From Predicting to Creating

Everything we've done up to this point has lived in what we call discriminative machine learning. We taught models to decide: is this a cat or a dog? Is this review positive or negative? Will this user like this movie? This chapter is about teaching machines to generate something new(ish).

Discriminative vs. Generative

Most of the models we've trained in this course work like this: we have a corpus of training data consisting of observations and labels. We hand that to a model that learns to map observations to labels. Show it an image, and it predicts "cat." Show it a sentence, and it predicts "positive sentiment." Mathematically, we're estimating P(y | x) — the probability of a label given the data. We're learning boundaries between classes, or relationships between variables.

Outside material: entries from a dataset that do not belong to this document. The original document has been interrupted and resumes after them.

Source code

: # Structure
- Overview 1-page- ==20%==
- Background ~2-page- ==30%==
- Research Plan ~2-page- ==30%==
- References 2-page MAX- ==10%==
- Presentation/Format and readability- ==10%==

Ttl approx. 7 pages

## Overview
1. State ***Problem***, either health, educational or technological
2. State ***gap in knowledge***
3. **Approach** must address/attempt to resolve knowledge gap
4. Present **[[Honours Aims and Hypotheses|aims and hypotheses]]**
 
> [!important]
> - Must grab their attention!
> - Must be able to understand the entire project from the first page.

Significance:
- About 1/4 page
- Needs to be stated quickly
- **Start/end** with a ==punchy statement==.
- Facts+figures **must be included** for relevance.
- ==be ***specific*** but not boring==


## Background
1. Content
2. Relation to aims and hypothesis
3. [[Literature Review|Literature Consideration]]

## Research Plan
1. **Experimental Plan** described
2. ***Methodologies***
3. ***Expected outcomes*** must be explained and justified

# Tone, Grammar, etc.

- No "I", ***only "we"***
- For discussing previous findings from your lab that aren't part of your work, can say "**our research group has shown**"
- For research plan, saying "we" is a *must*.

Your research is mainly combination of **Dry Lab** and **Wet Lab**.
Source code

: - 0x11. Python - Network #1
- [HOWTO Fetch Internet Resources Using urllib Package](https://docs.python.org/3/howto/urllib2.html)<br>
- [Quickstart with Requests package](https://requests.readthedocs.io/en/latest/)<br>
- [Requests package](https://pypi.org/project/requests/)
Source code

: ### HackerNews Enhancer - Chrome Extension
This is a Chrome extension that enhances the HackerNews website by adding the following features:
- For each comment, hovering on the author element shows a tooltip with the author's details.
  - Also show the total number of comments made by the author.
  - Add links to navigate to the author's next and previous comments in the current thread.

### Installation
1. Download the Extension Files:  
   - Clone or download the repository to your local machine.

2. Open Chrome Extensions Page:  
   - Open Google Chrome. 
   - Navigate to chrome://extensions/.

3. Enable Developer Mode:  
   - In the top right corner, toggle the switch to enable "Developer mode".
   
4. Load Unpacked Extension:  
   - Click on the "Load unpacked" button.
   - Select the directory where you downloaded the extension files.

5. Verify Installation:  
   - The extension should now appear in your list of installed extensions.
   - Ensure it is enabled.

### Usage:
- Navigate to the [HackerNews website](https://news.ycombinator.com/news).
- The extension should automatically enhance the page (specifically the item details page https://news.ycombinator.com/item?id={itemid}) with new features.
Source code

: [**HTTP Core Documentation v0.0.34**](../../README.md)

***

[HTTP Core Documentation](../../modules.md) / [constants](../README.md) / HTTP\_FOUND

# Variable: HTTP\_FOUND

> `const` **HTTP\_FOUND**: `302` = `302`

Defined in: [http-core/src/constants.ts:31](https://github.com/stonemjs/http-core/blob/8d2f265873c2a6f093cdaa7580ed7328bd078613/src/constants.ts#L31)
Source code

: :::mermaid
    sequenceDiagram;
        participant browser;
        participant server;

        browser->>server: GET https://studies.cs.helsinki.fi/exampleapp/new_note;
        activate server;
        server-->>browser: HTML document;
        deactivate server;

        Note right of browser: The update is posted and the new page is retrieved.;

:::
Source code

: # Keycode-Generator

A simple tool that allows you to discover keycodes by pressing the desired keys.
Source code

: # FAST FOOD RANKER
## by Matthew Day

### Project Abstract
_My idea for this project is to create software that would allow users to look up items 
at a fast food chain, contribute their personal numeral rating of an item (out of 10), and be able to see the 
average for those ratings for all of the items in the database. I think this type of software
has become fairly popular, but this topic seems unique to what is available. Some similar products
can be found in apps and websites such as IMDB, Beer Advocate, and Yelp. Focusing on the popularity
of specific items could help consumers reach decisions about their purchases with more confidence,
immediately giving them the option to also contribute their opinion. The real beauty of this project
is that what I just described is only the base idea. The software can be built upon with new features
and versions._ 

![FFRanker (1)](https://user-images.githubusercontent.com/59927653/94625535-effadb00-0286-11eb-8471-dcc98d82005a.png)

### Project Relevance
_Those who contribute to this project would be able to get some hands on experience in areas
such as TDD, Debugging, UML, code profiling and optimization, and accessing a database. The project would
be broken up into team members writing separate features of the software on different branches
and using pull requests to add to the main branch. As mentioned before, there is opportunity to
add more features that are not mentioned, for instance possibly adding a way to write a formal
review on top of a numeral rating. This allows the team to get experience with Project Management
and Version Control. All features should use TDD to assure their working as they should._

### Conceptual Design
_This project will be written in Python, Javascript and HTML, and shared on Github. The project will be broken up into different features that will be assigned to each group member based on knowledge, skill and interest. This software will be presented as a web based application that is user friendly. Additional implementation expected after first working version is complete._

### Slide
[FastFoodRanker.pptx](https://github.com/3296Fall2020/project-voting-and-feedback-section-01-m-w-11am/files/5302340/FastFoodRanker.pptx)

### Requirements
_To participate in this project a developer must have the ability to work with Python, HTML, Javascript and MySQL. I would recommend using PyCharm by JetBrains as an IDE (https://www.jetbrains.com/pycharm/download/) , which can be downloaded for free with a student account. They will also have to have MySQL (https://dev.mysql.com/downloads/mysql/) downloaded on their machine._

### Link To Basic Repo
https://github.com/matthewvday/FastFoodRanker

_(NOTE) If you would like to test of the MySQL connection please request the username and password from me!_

In generative machine learning, the training data is just a bunch of observations, without labels. The model takes random noise as input and produces a generated sample drawn from the distribution of the training data. Mathematically, we're estimating P(x | y) — or, in the unconditional case, just P(x). We're learning the underlying data distribution itself.

A discriminative model that's seen a million cat photos can tell you whether a new photo contains a cat. A generative model that's seen a million cat photos can draw you a new cat.

Discriminative vs. Generative Learning

P(y | x)

Probability of label given data

Input

Data x

An observation — an image, a sentence, a user interaction.

Output

Label y

A prediction — a class, a score, a decision.

What it learns

Decision boundaries between classes. Relationships between variables.

The cat example

Show it 1M cat photos → it can tell you if a new photo contains a cat.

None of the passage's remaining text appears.